I think someone would very much like to tweet “fell and broke my leg on beehive trail, please send help”
…or you know, call someone if that happens.
I respect you comment but just couldn’t resist your example reminding me of that great commercial “Help me I’ve fallen and I can’t get up”.
Seriously, though, if you are going to the park, do you really need to tweet and update facebook real time? I fail to remember in recent memory (but I am sure someone will point out my error here) of someone not getting help when they have been injured in the Park in a timely manner.
A couple of years ago, I saw an article where they designed the towers to look a lot like evergreen trees. They blended in fairly nicely. I wonder if that could be an option in the park? As we move more and more reliance toward this technology, it is something thats going to have to addressed.
There’s one of those on the island. I think it actually stands out more than a tower from a distance (because it’s darker and thicker than a traditional tower due to the ‘foliage’), but closer up it does blend in a bit.
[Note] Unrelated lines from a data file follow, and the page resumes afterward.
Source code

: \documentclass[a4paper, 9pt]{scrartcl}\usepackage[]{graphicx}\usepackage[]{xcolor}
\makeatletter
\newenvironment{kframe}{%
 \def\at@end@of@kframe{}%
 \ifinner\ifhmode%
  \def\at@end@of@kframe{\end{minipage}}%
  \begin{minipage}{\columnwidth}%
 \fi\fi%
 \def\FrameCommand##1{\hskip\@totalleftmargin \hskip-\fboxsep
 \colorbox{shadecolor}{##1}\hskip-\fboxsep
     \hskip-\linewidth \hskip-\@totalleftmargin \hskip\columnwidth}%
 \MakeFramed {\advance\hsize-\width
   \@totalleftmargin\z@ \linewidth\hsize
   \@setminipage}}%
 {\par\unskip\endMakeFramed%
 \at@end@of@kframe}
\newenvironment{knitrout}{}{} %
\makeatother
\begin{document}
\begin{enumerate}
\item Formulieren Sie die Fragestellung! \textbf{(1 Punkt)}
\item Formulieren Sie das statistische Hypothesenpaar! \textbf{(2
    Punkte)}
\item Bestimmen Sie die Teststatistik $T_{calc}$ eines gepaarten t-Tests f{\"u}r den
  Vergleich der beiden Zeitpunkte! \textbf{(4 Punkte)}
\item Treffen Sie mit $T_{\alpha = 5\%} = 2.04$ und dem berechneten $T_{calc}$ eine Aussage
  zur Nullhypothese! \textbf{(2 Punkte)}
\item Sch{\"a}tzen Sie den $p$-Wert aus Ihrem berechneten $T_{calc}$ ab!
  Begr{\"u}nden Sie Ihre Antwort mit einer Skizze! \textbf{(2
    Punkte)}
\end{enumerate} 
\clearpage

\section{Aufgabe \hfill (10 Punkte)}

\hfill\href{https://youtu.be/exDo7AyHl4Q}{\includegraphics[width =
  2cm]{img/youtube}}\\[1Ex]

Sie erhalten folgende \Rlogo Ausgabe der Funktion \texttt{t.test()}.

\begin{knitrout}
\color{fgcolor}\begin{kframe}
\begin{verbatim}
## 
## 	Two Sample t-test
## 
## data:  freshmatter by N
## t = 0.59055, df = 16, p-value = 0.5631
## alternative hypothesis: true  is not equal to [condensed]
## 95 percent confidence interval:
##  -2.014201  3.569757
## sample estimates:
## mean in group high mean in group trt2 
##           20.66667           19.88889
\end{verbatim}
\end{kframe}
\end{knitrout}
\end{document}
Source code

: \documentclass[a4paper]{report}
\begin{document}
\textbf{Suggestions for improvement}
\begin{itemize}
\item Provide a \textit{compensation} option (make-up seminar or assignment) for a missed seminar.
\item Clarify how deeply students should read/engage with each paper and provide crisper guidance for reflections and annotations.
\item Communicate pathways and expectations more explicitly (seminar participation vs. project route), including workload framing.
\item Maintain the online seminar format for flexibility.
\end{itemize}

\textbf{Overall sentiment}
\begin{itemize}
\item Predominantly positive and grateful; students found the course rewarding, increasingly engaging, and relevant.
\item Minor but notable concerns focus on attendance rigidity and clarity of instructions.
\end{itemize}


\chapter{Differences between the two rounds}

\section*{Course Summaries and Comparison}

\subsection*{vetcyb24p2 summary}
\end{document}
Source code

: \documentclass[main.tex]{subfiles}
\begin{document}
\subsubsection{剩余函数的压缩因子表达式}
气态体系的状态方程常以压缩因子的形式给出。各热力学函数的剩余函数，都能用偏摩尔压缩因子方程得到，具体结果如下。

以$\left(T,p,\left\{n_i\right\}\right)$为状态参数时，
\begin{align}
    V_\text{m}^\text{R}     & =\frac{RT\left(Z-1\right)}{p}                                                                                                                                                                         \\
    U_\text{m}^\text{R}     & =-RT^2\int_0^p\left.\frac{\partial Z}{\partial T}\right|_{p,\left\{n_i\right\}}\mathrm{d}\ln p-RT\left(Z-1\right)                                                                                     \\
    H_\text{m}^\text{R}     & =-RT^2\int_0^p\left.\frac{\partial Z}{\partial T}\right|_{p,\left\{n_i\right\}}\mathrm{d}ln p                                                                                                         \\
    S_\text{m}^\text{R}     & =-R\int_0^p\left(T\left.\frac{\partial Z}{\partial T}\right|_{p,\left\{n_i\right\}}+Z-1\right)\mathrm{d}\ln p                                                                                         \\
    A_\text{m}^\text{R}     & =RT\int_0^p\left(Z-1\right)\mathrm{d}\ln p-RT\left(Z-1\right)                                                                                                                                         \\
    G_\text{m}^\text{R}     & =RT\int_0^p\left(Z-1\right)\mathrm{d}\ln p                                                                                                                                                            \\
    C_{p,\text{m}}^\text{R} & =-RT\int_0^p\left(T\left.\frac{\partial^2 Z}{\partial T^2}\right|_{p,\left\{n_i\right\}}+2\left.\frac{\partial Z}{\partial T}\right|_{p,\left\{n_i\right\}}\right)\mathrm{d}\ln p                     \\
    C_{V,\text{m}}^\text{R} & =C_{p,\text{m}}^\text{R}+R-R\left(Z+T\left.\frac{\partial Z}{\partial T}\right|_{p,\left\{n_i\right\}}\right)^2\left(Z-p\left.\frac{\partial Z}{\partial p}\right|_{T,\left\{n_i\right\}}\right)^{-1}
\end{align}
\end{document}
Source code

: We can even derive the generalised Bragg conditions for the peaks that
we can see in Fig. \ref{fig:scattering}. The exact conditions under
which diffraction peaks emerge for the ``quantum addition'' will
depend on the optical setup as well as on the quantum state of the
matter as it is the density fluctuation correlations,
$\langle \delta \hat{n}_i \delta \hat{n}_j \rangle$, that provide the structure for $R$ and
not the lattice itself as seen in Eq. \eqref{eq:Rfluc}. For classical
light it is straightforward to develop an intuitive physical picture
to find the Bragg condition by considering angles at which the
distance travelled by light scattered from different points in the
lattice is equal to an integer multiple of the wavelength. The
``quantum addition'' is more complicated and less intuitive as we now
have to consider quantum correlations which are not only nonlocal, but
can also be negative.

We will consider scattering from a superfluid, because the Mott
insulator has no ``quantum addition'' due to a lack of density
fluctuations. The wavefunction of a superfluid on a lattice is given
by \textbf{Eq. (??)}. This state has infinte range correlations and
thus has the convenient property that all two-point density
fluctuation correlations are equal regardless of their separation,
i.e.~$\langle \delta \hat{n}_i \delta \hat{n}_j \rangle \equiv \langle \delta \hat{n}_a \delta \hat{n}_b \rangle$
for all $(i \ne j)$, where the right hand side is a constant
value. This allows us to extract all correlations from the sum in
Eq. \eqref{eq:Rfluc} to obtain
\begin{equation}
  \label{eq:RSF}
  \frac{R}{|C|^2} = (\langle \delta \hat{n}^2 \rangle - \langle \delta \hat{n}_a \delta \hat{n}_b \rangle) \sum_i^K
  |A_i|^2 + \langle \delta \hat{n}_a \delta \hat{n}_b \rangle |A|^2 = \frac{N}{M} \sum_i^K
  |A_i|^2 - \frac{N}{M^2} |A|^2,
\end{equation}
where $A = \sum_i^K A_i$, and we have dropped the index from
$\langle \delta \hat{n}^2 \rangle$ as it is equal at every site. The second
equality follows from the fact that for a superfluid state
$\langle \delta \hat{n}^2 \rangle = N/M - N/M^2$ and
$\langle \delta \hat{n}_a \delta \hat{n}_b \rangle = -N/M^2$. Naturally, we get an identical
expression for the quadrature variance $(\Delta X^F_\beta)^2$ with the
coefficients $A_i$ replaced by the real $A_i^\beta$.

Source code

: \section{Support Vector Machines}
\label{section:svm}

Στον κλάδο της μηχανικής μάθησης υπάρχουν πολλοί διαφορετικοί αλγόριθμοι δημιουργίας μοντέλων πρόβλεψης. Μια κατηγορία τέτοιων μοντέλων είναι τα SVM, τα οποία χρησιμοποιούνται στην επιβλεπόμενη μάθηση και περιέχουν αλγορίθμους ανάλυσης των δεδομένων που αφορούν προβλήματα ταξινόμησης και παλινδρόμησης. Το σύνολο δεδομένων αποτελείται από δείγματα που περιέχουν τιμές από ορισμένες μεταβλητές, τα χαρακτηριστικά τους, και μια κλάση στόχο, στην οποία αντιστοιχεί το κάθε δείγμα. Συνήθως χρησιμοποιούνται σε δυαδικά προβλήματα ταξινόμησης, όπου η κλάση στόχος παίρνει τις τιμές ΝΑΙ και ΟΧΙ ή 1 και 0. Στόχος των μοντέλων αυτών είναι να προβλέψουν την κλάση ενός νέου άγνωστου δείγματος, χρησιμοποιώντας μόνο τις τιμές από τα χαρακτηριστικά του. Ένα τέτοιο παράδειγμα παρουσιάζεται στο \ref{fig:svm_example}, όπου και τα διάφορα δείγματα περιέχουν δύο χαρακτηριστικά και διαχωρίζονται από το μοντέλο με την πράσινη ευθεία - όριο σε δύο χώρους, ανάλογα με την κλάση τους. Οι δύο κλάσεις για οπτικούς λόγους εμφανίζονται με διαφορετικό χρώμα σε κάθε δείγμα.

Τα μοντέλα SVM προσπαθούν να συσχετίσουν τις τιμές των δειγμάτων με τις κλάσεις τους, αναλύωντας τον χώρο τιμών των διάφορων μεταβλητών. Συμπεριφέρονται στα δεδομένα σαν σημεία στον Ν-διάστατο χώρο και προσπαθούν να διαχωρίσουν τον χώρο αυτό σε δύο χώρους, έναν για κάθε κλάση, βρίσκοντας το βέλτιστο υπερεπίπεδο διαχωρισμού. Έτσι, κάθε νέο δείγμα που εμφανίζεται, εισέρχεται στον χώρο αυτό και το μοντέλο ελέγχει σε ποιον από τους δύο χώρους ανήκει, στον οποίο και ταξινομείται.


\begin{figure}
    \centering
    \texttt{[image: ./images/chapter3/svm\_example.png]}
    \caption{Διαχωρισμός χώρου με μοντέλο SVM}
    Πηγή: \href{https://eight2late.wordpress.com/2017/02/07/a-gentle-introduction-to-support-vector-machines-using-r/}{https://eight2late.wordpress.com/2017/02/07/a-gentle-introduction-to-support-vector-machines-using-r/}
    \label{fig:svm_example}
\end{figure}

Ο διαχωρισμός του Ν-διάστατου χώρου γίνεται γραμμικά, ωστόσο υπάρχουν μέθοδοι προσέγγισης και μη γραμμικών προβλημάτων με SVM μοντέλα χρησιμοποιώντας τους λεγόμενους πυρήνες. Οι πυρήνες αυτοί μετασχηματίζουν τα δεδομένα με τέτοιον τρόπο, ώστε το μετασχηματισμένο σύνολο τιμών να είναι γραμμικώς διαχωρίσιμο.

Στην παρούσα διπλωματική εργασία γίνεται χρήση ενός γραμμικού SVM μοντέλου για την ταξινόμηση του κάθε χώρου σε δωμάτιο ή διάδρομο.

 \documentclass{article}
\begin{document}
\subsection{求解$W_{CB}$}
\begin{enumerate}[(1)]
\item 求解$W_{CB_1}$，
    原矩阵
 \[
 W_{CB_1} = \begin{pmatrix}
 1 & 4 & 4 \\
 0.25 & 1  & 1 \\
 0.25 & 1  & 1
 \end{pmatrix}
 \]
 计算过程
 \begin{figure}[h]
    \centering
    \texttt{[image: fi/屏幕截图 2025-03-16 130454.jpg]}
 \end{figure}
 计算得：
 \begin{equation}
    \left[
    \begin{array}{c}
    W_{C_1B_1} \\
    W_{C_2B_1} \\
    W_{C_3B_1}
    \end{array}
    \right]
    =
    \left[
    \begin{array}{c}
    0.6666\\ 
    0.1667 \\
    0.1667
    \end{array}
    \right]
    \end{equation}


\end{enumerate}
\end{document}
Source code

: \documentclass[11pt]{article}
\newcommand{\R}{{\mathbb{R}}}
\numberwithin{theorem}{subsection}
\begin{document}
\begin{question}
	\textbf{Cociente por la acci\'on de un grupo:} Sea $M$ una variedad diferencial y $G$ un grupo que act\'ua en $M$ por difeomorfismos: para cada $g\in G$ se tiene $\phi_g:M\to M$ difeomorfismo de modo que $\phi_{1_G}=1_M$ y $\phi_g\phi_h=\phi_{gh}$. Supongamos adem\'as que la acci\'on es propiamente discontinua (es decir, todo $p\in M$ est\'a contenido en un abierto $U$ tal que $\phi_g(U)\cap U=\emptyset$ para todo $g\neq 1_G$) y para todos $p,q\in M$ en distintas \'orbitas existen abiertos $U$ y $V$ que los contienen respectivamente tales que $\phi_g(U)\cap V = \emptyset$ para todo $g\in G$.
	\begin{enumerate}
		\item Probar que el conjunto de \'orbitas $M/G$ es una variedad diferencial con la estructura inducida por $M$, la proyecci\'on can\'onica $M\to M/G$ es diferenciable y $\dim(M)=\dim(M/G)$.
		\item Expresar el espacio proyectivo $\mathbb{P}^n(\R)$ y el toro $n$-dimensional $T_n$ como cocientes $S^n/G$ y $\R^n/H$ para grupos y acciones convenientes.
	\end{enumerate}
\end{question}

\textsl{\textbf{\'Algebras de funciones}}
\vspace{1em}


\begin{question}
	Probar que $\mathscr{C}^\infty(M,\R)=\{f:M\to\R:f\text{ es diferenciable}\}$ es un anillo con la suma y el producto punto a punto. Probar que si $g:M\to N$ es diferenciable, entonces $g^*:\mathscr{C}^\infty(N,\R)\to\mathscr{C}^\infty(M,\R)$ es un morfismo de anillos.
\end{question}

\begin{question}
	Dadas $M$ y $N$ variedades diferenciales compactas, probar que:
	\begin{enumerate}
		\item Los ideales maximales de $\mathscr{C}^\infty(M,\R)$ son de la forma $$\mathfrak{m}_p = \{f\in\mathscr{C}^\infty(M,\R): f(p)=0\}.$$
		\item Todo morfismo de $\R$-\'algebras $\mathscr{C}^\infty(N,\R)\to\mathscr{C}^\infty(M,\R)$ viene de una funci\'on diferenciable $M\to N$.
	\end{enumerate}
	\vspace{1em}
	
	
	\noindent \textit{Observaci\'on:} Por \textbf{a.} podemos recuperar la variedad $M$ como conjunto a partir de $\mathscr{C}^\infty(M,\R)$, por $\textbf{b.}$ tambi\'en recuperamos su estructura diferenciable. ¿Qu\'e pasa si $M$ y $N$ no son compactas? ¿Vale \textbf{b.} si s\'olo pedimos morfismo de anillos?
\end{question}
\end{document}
I wonder how anyone survived before cellphones and especially now with these smart-phones?
Oh, right ………….. people actually talked person to person ……………… what a novelty.
…or caught ill or even died waiting for rescue because they couldn’t reach anyone. The man who mapped out the precipice trail, for example.
This is great news. We should welcome making the park safer for visitors by increasing cellular signal coverage! Casual tourists are unlikely to have special equipment like satellite phones or walkie-talkies, but will have a cell phone in the event they get lost or injured.